# Best Snow Blower for Residential



## stevesyardcare (Jun 24, 2017)

Just wondering what others thoughts are on residential blowers, what you prefer, what you like to stay away from?


----------



## JMHConstruction (Aug 22, 2011)

Welocme to the site. Need some info. Is this for your personal home, or is this for a business?


----------



## stevesyardcare (Jun 24, 2017)

JMHConstruction said:


> Welocme to the site. Need some info. Is this for your personal home, or is this for a business?


Hi, thank you... It would be for business


----------



## leolkfrm (Mar 11, 2010)

ariens commercial, dont buy at big box store


----------



## JustJeff (Sep 9, 2009)

I personally like the single stage blowers. Much faster and lighter than a two stage. Simple to replace paddles. I've used both, two stage and single stage. Two stage has it's purposes, but for speed I'll take a single stage every time. Also much easier to load into the back of a truck.


----------



## JMHConstruction (Aug 22, 2011)

JustJeff said:


> I personally like the single stage blowers. Much faster and lighter than a two stage. Simple to replace paddles. I've used both, two stage and single stage. Two stage has it's purposes, but for speed I'll take a single stage every time. Also much easier to load into the back of a truck.


With our small snow totals the last few years, our single stage blowers just sit. That being said, the few times I've needed them to bail me out, they have been life savers.

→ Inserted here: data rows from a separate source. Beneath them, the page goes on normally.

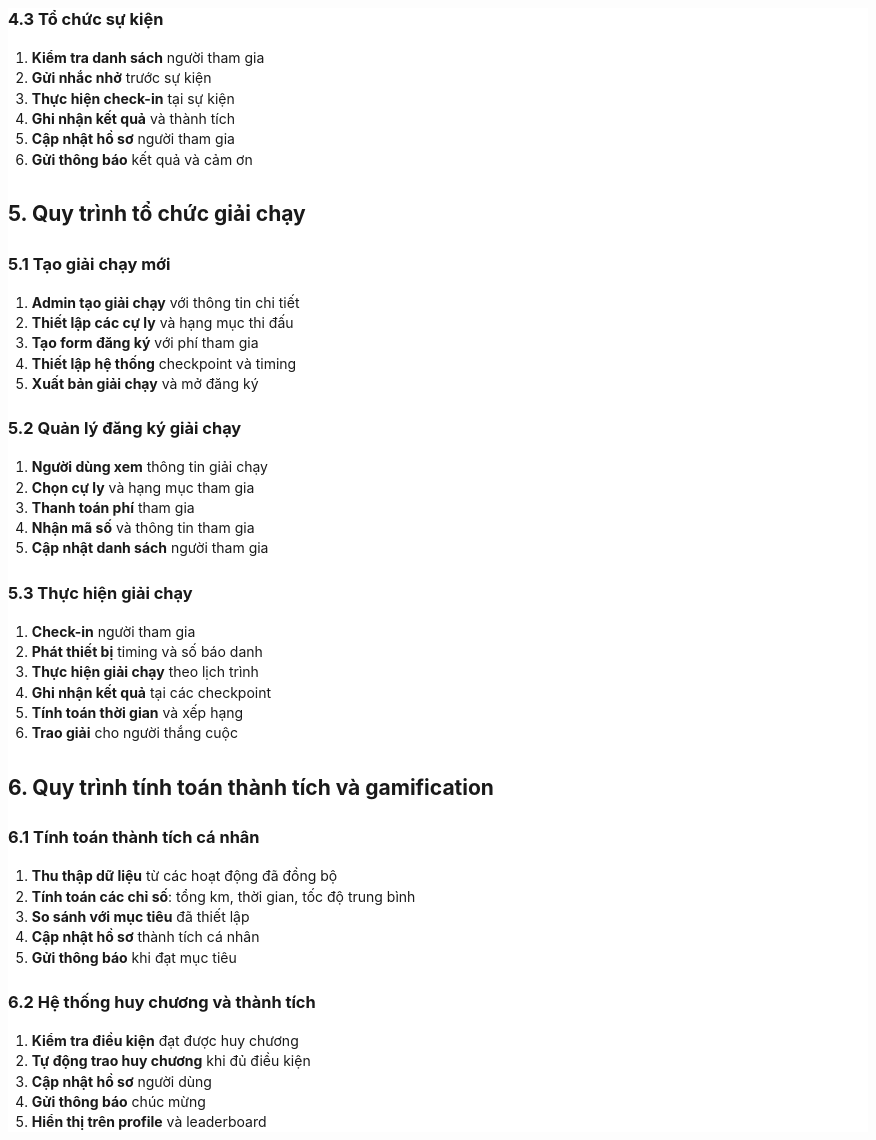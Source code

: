 ### 4.3 Tổ chức sự kiện
1. **Kiểm tra danh sách** người tham gia
2. **Gửi nhắc nhở** trước sự kiện
3. **Thực hiện check-in** tại sự kiện
4. **Ghi nhận kết quả** và thành tích
5. **Cập nhật hồ sơ** người tham gia
6. **Gửi thông báo** kết quả và cảm ơn

## 5. Quy trình tổ chức giải chạy

### 5.1 Tạo giải chạy mới
1. **Admin tạo giải chạy** với thông tin chi tiết
2. **Thiết lập các cự ly** và hạng mục thi đấu
3. **Tạo form đăng ký** với phí tham gia
4. **Thiết lập hệ thống** checkpoint và timing
5. **Xuất bản giải chạy** và mở đăng ký

### 5.2 Quản lý đăng ký giải chạy
1. **Người dùng xem** thông tin giải chạy
2. **Chọn cự ly** và hạng mục tham gia
3. **Thanh toán phí** tham gia
4. **Nhận mã số** và thông tin tham gia
5. **Cập nhật danh sách** người tham gia

### 5.3 Thực hiện giải chạy
1. **Check-in** người tham gia
2. **Phát thiết bị** timing và số báo danh
3. **Thực hiện giải chạy** theo lịch trình
4. **Ghi nhận kết quả** tại các checkpoint
5. **Tính toán thời gian** và xếp hạng
6. **Trao giải** cho người thắng cuộc

## 6. Quy trình tính toán thành tích và gamification

### 6.1 Tính toán thành tích cá nhân
1. **Thu thập dữ liệu** từ các hoạt động đã đồng bộ
2. **Tính toán các chỉ số**: tổng km, thời gian, tốc độ trung bình
3. **So sánh với mục tiêu** đã thiết lập
4. **Cập nhật hồ sơ** thành tích cá nhân
5. **Gửi thông báo** khi đạt mục tiêu

### 6.2 Hệ thống huy chương và thành tích
1. **Kiểm tra điều kiện** đạt được huy chương
2. **Tự động trao huy chương** khi đủ điều kiện
3. **Cập nhật hồ sơ** người dùng
4. **Gửi thông báo** chúc mừng
5. **Hiển thị trên profile** và leaderboard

I'm with Jeff. Easy loading, and they can clear the snow as fast as you can run. Just keep up with it. Out of the 3 brands I have(snapper, troy built, and Toro), i prefer the Toro. With the 2 stage, Ariens.

If you search on here a bit you should find plenty of info and brand wars.


----------



## stevesyardcare (Jun 24, 2017)

Thank you guys!


----------



## rick W (Dec 17, 2015)

toro 21 inch single stage. can be purchased cheap, bullet proof reliable, can be loaded in and out by one guy, and last a few years. We sell or give them to friends and family after 3 years. Amazing how much snow they can handle and how well they clean when paddles are still good. Bit 11hp two stage only comes out to play maybe once a year for a rare job. Just what works for us.


----------



## BigDBoots (Dec 24, 2008)

I second the Toro 21" single stage thrower. I purchased the top end commercial one but have a buddy who uses the smaller 18" and does fine. Best money spent rather than shovel, heck of a lot faster too.


----------



## midnight pumpkin (Jan 27, 2017)

Ariens(not box store version) and Honda.


----------



## viniferaguru (Feb 2, 2011)

Spend 600 on the Honda HS720 and be done with it... single stage-four stroke.. bulletproof reliability.


----------



## SHAWZER (Feb 29, 2012)

I have owned Honda and Toro single stage blowers , both are great machines . Around here parts for Toro are less than half of Honda .


----------



## RUJusten (Dec 3, 2013)

I have an Ariens 1336 that’s an absolute monster! It does all sidewalks in one pass, has an option to lock the differential, will go through any amount of snow/ice/slush. I found it used in great shape on Craigslist for $750 - ended up getting it for $600 cash.


----------



## Goodnyou (Mar 20, 2015)

I had about 15 toro 3650 single stage blowers . My guys ran them hard and we fixed them as they broke . They were good machines . Carbs proved to be a problem with ethanol . Not sure if you have that up north . Housings used to break . Not sure what you get for snow but the single stage are good for Light snow . Augers were always twisting and breaking . 4 yrs ago I switched to the Honda 720 . We have about 12 of these that only need paddles and scraper bars as maintenance.They are a great machine . 4 stroke so no more premix. Really strong machine and great value for 6-700 bucks . Cables seem to freeze up in the off season if not lubed up when put away for the season . 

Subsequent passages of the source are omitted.